As your client feels more comfortable with you, she may begin disclosing unusual symptoms and experiences that go beyond depression. This is another reason to familiarize yourself with other diagnoses, including dissociative and psychotic disorders, that could present similarly to depression. You may want to ask direct questions about these symptoms in order to identify an accurate diagnosis, and it is best to do this in a straightforward, normalizing manner. Examples are “Some people find themselves hearing voices when no one is around. Does this ever happen for you?” or “Sometimes people feel detached from their surroundings or themselves, as though they’re looking at themselves from the outside. Have you ever had that experience?”

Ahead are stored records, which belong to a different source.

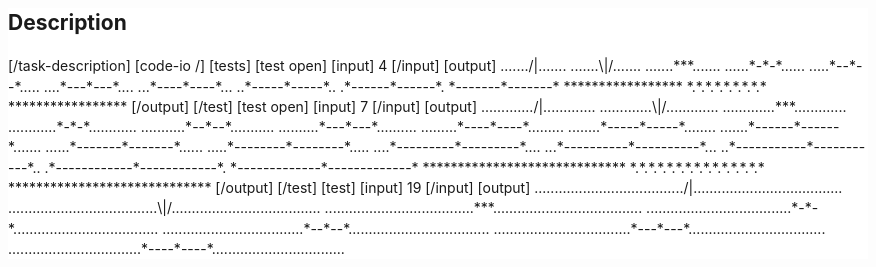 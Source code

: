 ## Description

[/task-description]
[code-io /]
[tests]
[test open]
[input]
4
[/input]
[output]
......./\|\.......
.......\\|/.......
.......\*\*\*.......
......\*-\*-\*......
.....\*--\*--\*.....
....\*---\*---\*....
...\*----\*----\*...
..\*-----\*-----\*..
.\*------\*------\*.
\*-------\*-------\*
\*\*\*\*\*\*\*\*\*\*\*\*\*\*\*\*\*
\*.\*.\*.\*.\*.\*.\*.\*.\*
\*\*\*\*\*\*\*\*\*\*\*\*\*\*\*\*\*
[/output]
[/test]
[test open]
[input]
7
[/input]
[output]
............./\|\.............
.............\\|/.............
.............\*\*\*.............
............\*-\*-\*............
...........\*--\*--\*...........
..........\*---\*---\*..........
.........\*----\*----\*.........
........\*-----\*-----\*........
.......\*------\*------\*.......
......\*-------\*-------\*......
.....\*--------\*--------\*.....
....\*---------\*---------\*....
...\*----------\*----------\*...
..\*-----------\*-----------\*..
.\*------------\*------------\*.
\*-------------\*-------------\*
\*\*\*\*\*\*\*\*\*\*\*\*\*\*\*\*\*\*\*\*\*\*\*\*\*\*\*\*\*
\*.\*.\*.\*.\*.\*.\*.\*.\*.\*.\*.\*.\*.\*.\*
\*\*\*\*\*\*\*\*\*\*\*\*\*\*\*\*\*\*\*\*\*\*\*\*\*\*\*\*\*
[/output]
[/test]
[test]
[input]
19
[/input]
[output]
...................................../\|\.....................................
.....................................\\|/.....................................
.....................................\*\*\*.....................................
....................................\*-\*-\*....................................
...................................\*--\*--\*...................................
..................................\*---\*---\*..................................
.................................\*----\*----\*................................. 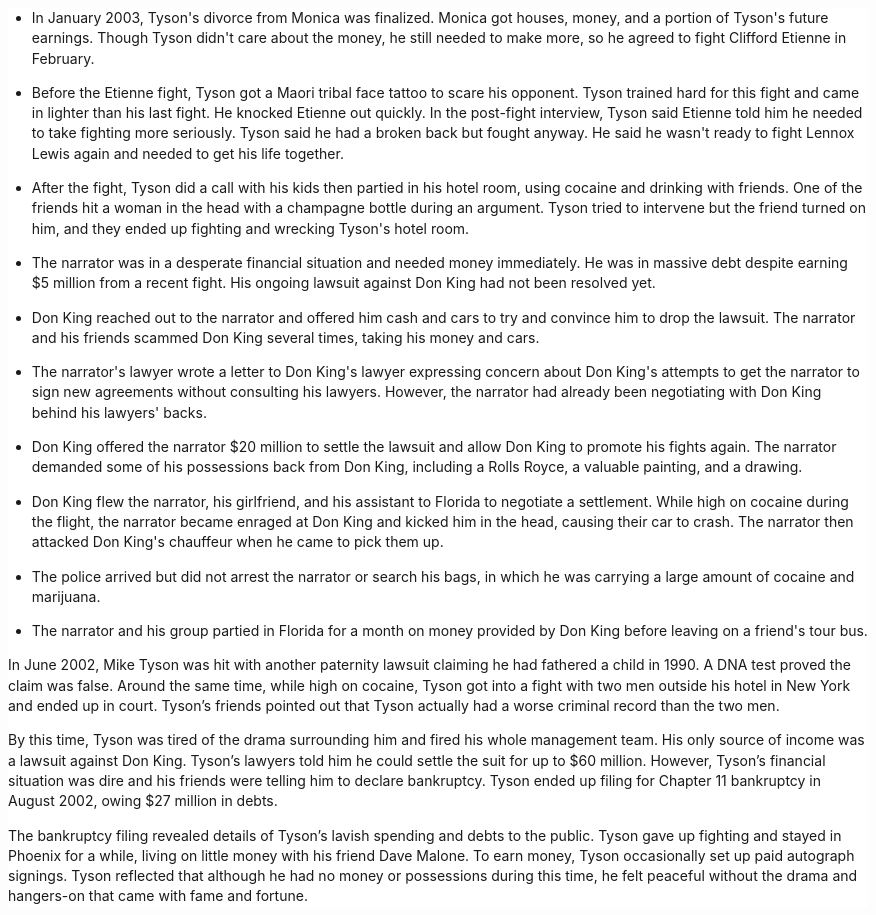 - In January 2003, Tyson's divorce from Monica was finalized. Monica got houses, money, and a portion of Tyson's future earnings. Though Tyson didn't care about the money, he still needed to make more, so he agreed to fight Clifford Etienne in February.

- Before the Etienne fight, Tyson got a Maori tribal face tattoo to scare his opponent. Tyson trained hard for this fight and came in lighter than his last fight. He knocked Etienne out quickly. In the post-fight interview, Tyson said Etienne told him he needed to take fighting more seriously. Tyson said he had a broken back but fought anyway. He said he wasn't ready to fight Lennox Lewis again and needed to get his life together.

- After the fight, Tyson did a call with his kids then partied in his hotel room, using cocaine and drinking with friends. One of the friends hit a woman in the head with a champagne bottle during an argument. Tyson tried to intervene but the friend turned on him, and they ended up fighting and wrecking Tyson's hotel room.

 

- The narrator was in a desperate financial situation and needed money immediately. He was in massive debt despite earning $5 million from a recent fight. His ongoing lawsuit against Don King had not been resolved yet. 

- Don King reached out to the narrator and offered him cash and cars to try and convince him to drop the lawsuit. The narrator and his friends scammed Don King several times, taking his money and cars.

- The narrator's lawyer wrote a letter to Don King's lawyer expressing concern about Don King's attempts to get the narrator to sign new agreements without consulting his lawyers. However, the narrator had already been negotiating with Don King behind his lawyers' backs.

- Don King offered the narrator $20 million to settle the lawsuit and allow Don King to promote his fights again. The narrator demanded some of his possessions back from Don King, including a Rolls Royce, a valuable painting, and a drawing.

- Don King flew the narrator, his girlfriend, and his assistant to Florida to negotiate a settlement. While high on cocaine during the flight, the narrator became enraged at Don King and kicked him in the head, causing their car to crash. The narrator then attacked Don King's chauffeur when he came to pick them up.

- The police arrived but did not arrest the narrator or search his bags, in which he was carrying a large amount of cocaine and marijuana. 

- The narrator and his group partied in Florida for a month on money provided by Don King before leaving on a friend's tour bus.

 

In June 2002, Mike Tyson was hit with another paternity lawsuit claiming he had fathered a child in 1990. A DNA test proved the claim was false. Around the same time, while high on cocaine, Tyson got into a fight with two men outside his hotel in New York and ended up in court. Tyson’s friends pointed out that Tyson actually had a worse criminal record than the two men. 

By this time, Tyson was tired of the drama surrounding him and fired his whole management team. His only source of income was a lawsuit against Don King. Tyson’s lawyers told him he could settle the suit for up to $60 million. However, Tyson’s financial situation was dire and his friends were telling him to declare bankruptcy. Tyson ended up filing for Chapter 11 bankruptcy in August 2002, owing $27 million in debts.

The bankruptcy filing revealed details of Tyson’s lavish spending and debts to the public. Tyson gave up fighting and stayed in Phoenix for a while, living on little money with his friend Dave Malone. To earn money, Tyson occasionally set up paid autograph signings. Tyson reflected that although he had no money or possessions during this time, he felt peaceful without the drama and hangers-on that came with fame and fortune.

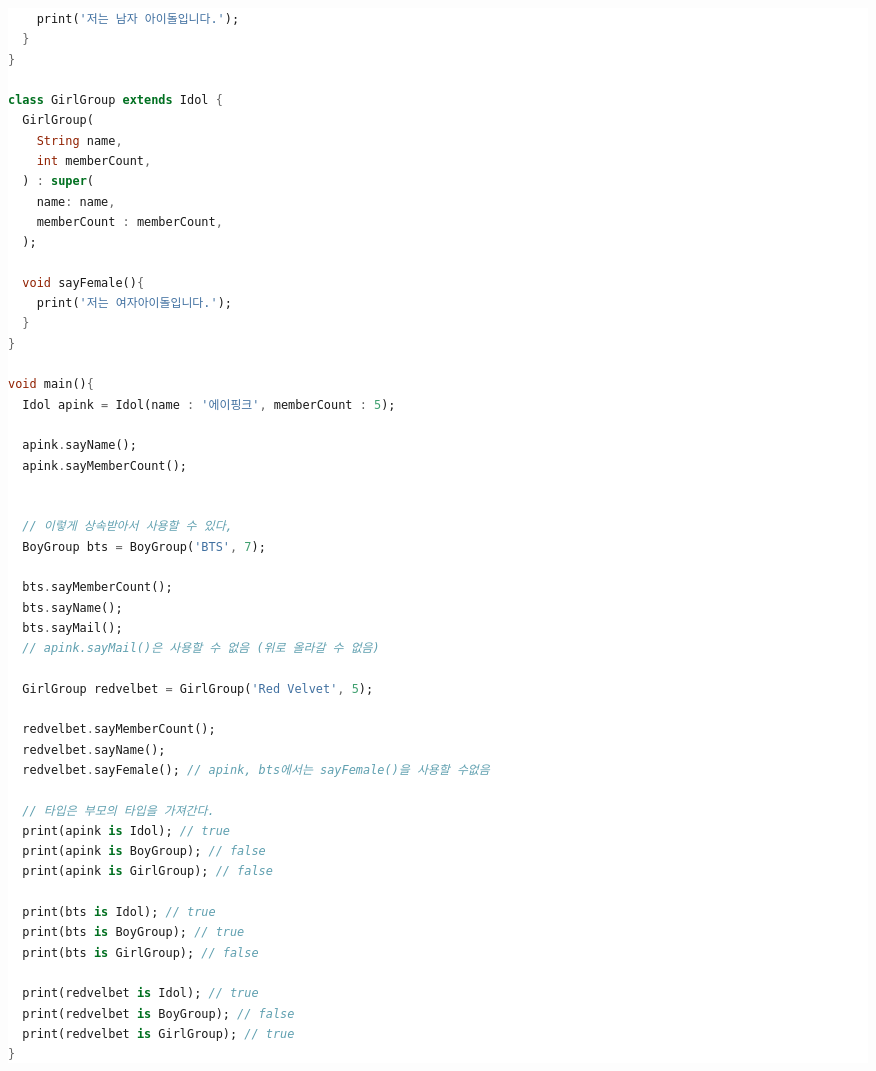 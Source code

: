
 ```dart
    print('저는 남자 아이돌입니다.');
  }
}

class GirlGroup extends Idol {
  GirlGroup(
    String name,
    int memberCount,
  ) : super(
    name: name,
    memberCount : memberCount,
  );

  void sayFemale(){
    print('저는 여자아이돌입니다.');
  }
}

void main(){
  Idol apink = Idol(name : '에이핑크', memberCount : 5);

  apink.sayName();
  apink.sayMemberCount();


  // 이렇게 상속받아서 사용할 수 있다,
  BoyGroup bts = BoyGroup('BTS', 7);

  bts.sayMemberCount();
  bts.sayName();
  bts.sayMail();
  // apink.sayMail()은 사용할 수 없음 (위로 올라갈 수 없음)

  GirlGroup redvelbet = GirlGroup('Red Velvet', 5);

  redvelbet.sayMemberCount();
  redvelbet.sayName();
  redvelbet.sayFemale(); // apink, bts에서는 sayFemale()을 사용할 수없음

  // 타입은 부모의 타입을 가져간다.
  print(apink is Idol); // true
  print(apink is BoyGroup); // false
  print(apink is GirlGroup); // false

  print(bts is Idol); // true
  print(bts is BoyGroup); // true
  print(bts is GirlGroup); // false

  print(redvelbet is Idol); // true
  print(redvelbet is BoyGroup); // false
  print(redvelbet is GirlGroup); // true
}

```
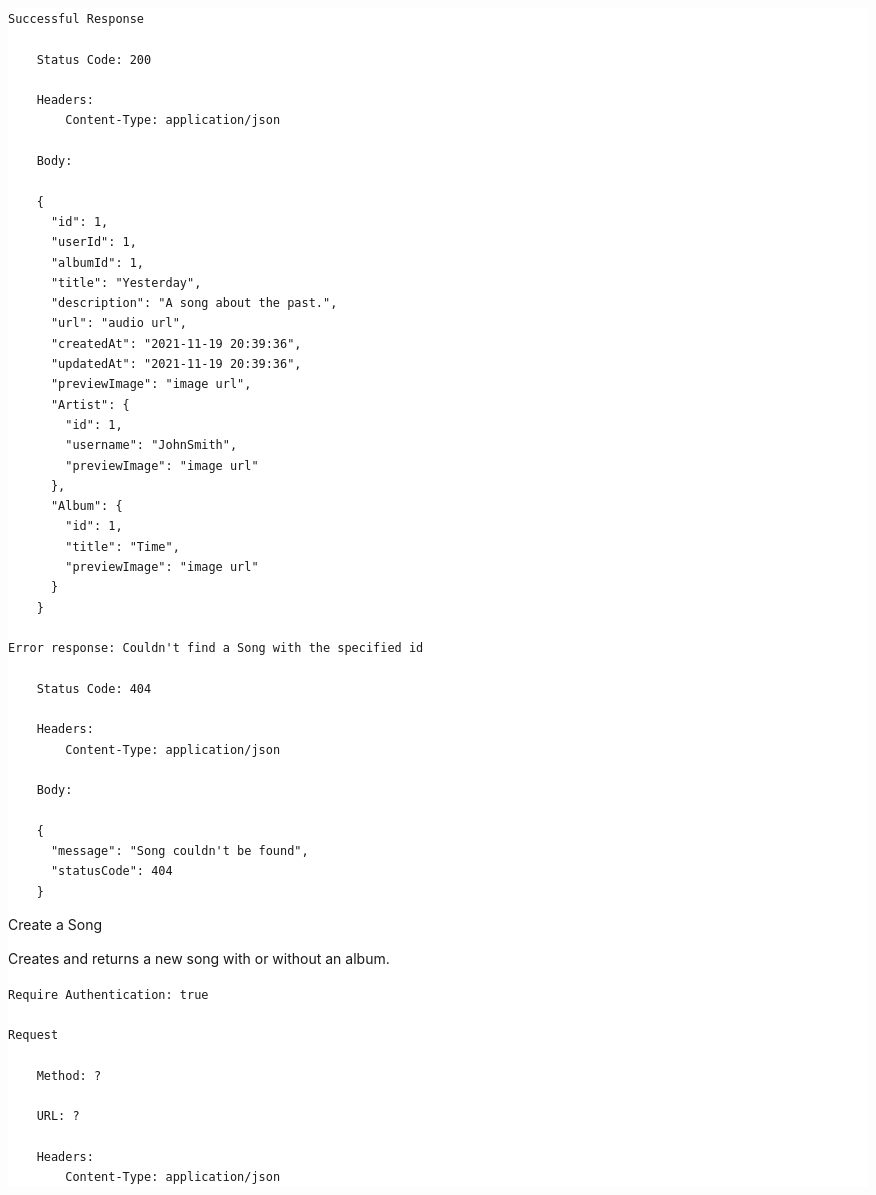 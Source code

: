     Successful Response

        Status Code: 200

        Headers:
            Content-Type: application/json

        Body:

        {
          "id": 1,
          "userId": 1,
          "albumId": 1,
          "title": "Yesterday",
          "description": "A song about the past.",
          "url": "audio url",
          "createdAt": "2021-11-19 20:39:36",
          "updatedAt": "2021-11-19 20:39:36",
          "previewImage": "image url",
          "Artist": {
            "id": 1,
            "username": "JohnSmith",
            "previewImage": "image url"
          },
          "Album": {
            "id": 1,
            "title": "Time",
            "previewImage": "image url"
          }
        }

    Error response: Couldn't find a Song with the specified id

        Status Code: 404

        Headers:
            Content-Type: application/json

        Body:

        {
          "message": "Song couldn't be found",
          "statusCode": 404
        }

Create a Song

Creates and returns a new song with or without an album.

    Require Authentication: true

    Request

        Method: ?

        URL: ?

        Headers:
            Content-Type: application/json
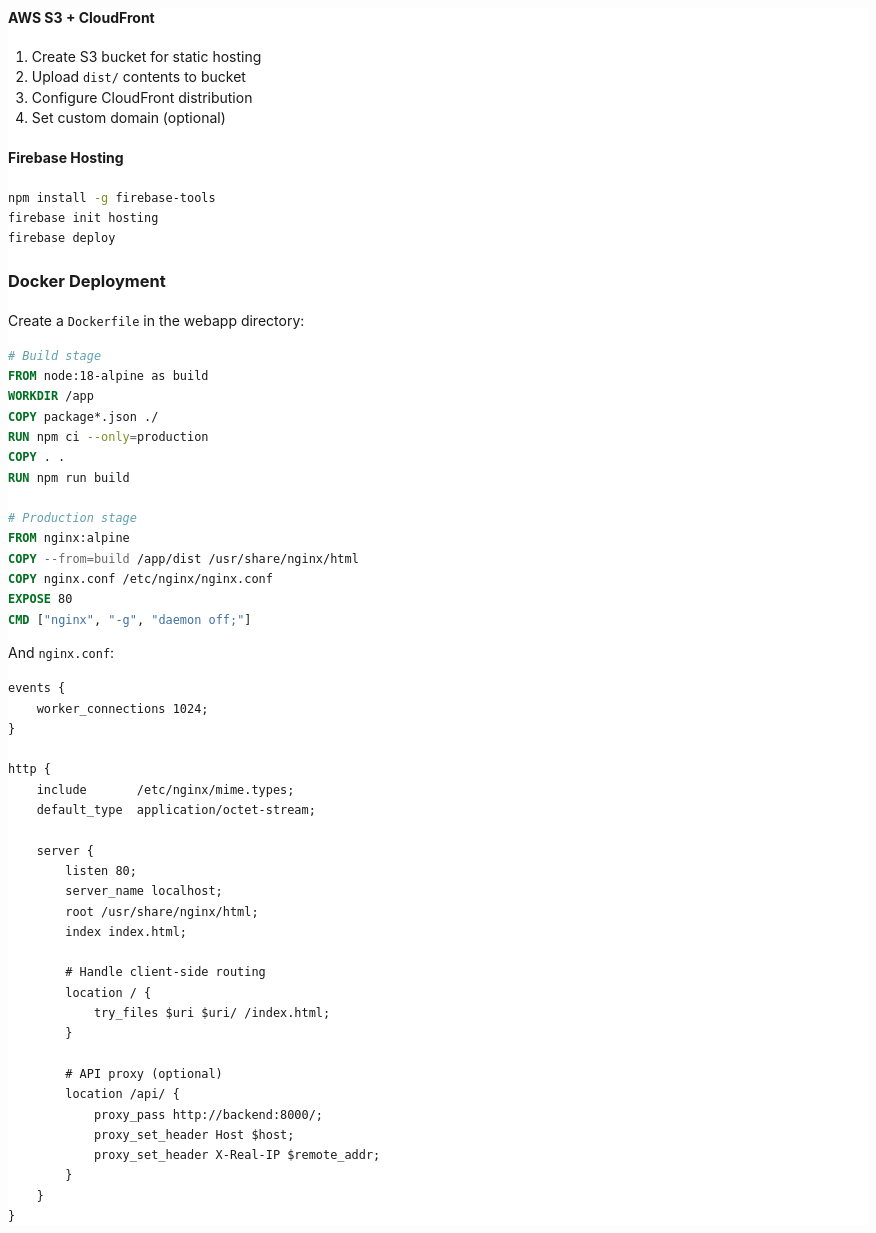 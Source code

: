 #### AWS S3 + CloudFront

1. Create S3 bucket for static hosting
2. Upload `dist/` contents to bucket
3. Configure CloudFront distribution
4. Set custom domain (optional)

#### Firebase Hosting

```bash
npm install -g firebase-tools
firebase init hosting
firebase deploy
```

### Docker Deployment

Create a `Dockerfile` in the webapp directory:

```dockerfile
# Build stage
FROM node:18-alpine as build
WORKDIR /app
COPY package*.json ./
RUN npm ci --only=production
COPY . .
RUN npm run build

# Production stage
FROM nginx:alpine
COPY --from=build /app/dist /usr/share/nginx/html
COPY nginx.conf /etc/nginx/nginx.conf
EXPOSE 80
CMD ["nginx", "-g", "daemon off;"]
```

And `nginx.conf`:

```nginx
events {
    worker_connections 1024;
}

http {
    include       /etc/nginx/mime.types;
    default_type  application/octet-stream;

    server {
        listen 80;
        server_name localhost;
        root /usr/share/nginx/html;
        index index.html;

        # Handle client-side routing
        location / {
            try_files $uri $uri/ /index.html;
        }

        # API proxy (optional)
        location /api/ {
            proxy_pass http://backend:8000/;
            proxy_set_header Host $host;
            proxy_set_header X-Real-IP $remote_addr;
        }
    }
}
```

Last, I recommend continuing to be aware of your observations and emotional responses to this client. Since she seems to hold large parts of her experience outside of awareness, the nonverbal communication between the two of you will be central in your understanding of her. Including this information in your assessment will lead you to a more accurate diagnosis and case formulation. It is also likely that you will continue to have some questions for the next several months, so continue move slowly in reaching conclusions. Identify what things seem clear and what things are uncertain about her presentation, and hold the ongoing ambiguity.